The mechanisms by which bifurcation of the median nerve and lateral outgrowth of the transverse nerve are guided may involve recognition of cell-surface cues from DM cell processes. The expression by DM cells of many extracellular matrix proteins including laminin (Montell and Goodman, 1989), glutactin, entactin and collagen IV (Olson et al., 1990) is consistent with this possibility. Drosophila laminin in particular can promote cell adhesion and differentiation of primary Drosophila embryo cells (Volk et al., 1990). Similarly, vertebrate laminin has been shown to interact with cell surface receptors such as integrin receptors and with other extracellular matrix proteins to promote adhesion, neurite outgrowth, differentiation and other functions (for review see Adams and Watt, 1993).

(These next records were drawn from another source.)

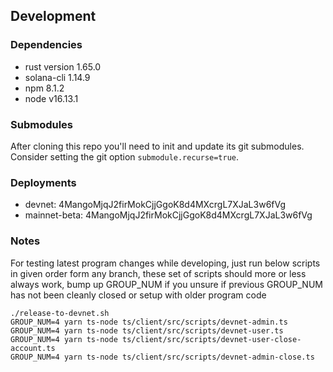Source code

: ## Development

### Dependencies

- rust version 1.65.0
- solana-cli 1.14.9
- npm 8.1.2
- node v16.13.1

### Submodules

After cloning this repo you'll need to init and update its git submodules.
Consider setting the git option `submodule.recurse=true`.

### Deployments

- devnet: 4MangoMjqJ2firMokCjjGgoK8d4MXcrgL7XJaL3w6fVg
- mainnet-beta: 4MangoMjqJ2firMokCjjGgoK8d4MXcrgL7XJaL3w6fVg

### Notes

For testing latest program changes while developing,
just run below scripts in given order form any branch,
these set of scripts should more or less always work,
bump up GROUP_NUM if you unsure if previous GROUP_NUM has not been cleanly closed or setup with older program code

```
./release-to-devnet.sh
GROUP_NUM=4 yarn ts-node ts/client/src/scripts/devnet-admin.ts
GROUP_NUM=4 yarn ts-node ts/client/src/scripts/devnet-user.ts
GROUP_NUM=4 yarn ts-node ts/client/src/scripts/devnet-user-close-account.ts
GROUP_NUM=4 yarn ts-node ts/client/src/scripts/devnet-admin-close.ts
```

In addition to extracellular matrix proteins, DM cells also express neuroglian, a member of the immunoglobulin super-family with homology to the vertebrate neural adhesion molecule L1 (Moos et al., 1988; Rathjen and Schachner, 1984). L1 can interact with N-CAM (neural cell adhesion molecule), another member of the immunoglobulin superfamily (Barthels et al., 1987; Cunningham et al., 1987; Hoffman et al., 1982) with similar structural organization to Drosophila Fasciclin II and 25-30% amino acid identity in the extracellular domains (Grenningloh et al., 1990). The homologies between these interacting vertebrate molecules and their Drosophila counter-parts suggest the possibility that Fasciclin II expressed on axons of the median and transverse nerves may interact with neuroglian expressed on the surfaces of DM cell processes to promote adhesion and guide axon outgrowth. Loss of this inter-action in the btn mutant might also account for the abnormal path and thickness of the median nerve, since in the absence of neuroglian the homophilic adhesion properties of Fasciclin II (Grenningloh et al., 1990) might lead to abnormal fasciculation of axons expressing it.

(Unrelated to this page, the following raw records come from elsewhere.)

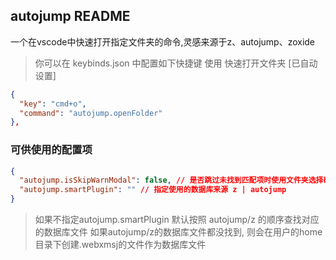 ## autojump README

一个在vscode中快速打开指定文件夹的命令,灵感来源于z、autojump、zoxide

> 你可以在 keybinds.json 中配置如下快捷键 使用 快速打开文件夹 [已自动设置]

```json
{
  "key": "cmd+o",
  "command": "autojump.openFolder"
},
```

### 可供使用的配置项

```json
{
  "autojump.isSkipWarnModal": false, // 是否跳过未找到匹配项时使用文件夹选择确认弹窗
  "autojump.smartPlugin": "" // 指定使用的数据库来源 z | autojump
}
```

> 如果不指定autojump.smartPlugin 默认按照 autojump/z 的顺序查找对应的数据库文件
> 如果autojump/z的数据库文件都没找到, 则会在用户的home目录下创建.webxmsj的文件作为数据库文件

Isolation of the btn gene has provided a unique view of the commitment and differentiation of an unusual and highly specialized group of cells originating from within the mesoderm. Mutations in the btn gene have further provided us with the means to cleanly ablate DM cells, and this in turn has revealed the role of DM cells as simple cellular cues in axonal pathfind ing. Other demonstrations of axonal guidance by single identified cells generally have relied upon laser ablation in organisms with large, easily identified cells and relatively simple nervous systems. In the grasshopper, for example, laser ablation of a specific muscle pioneer cell in limbs (Ball et al., 1985) or of the segmental boundary cell and the intersegmental nerve root glia (Bastiani and Goodman, 1986) cause the axons of specific identified neurons to be misrouted. In the leech ablation of the axonal runway cell results in loss of the sex nerve (Jellies and Kristan, 1988). Alongside these others, the role of DM cells in axonal pathfinding provides one of the simplest examples of axonal guidance by a single identified cell yet described. The identification of a cultured cell line representative of DM cells should provide novel opportunities for study of the cellular and molecular properties that underlie the unique morphology and function of DM cells. In addition, tests of specific gene function in DM cells should be facilitated by genetic tools such as the btn mutation and the DM cell-specific promoter element.

We thank Gary Karpen for the P[rib7(94B)] line, A. Simcox for the shibire cultured cell line, C. Goodman for anti-Fasciclin II antibody and J. Fessler for anti-glutactin antibody. We also thank M. Bate, M. Caudy, P. Taghert, M. Schubiger and N. Tublitz for helpful discussions. N. H. P. was supported by grants from NIH and a Mcknight Scholars Award.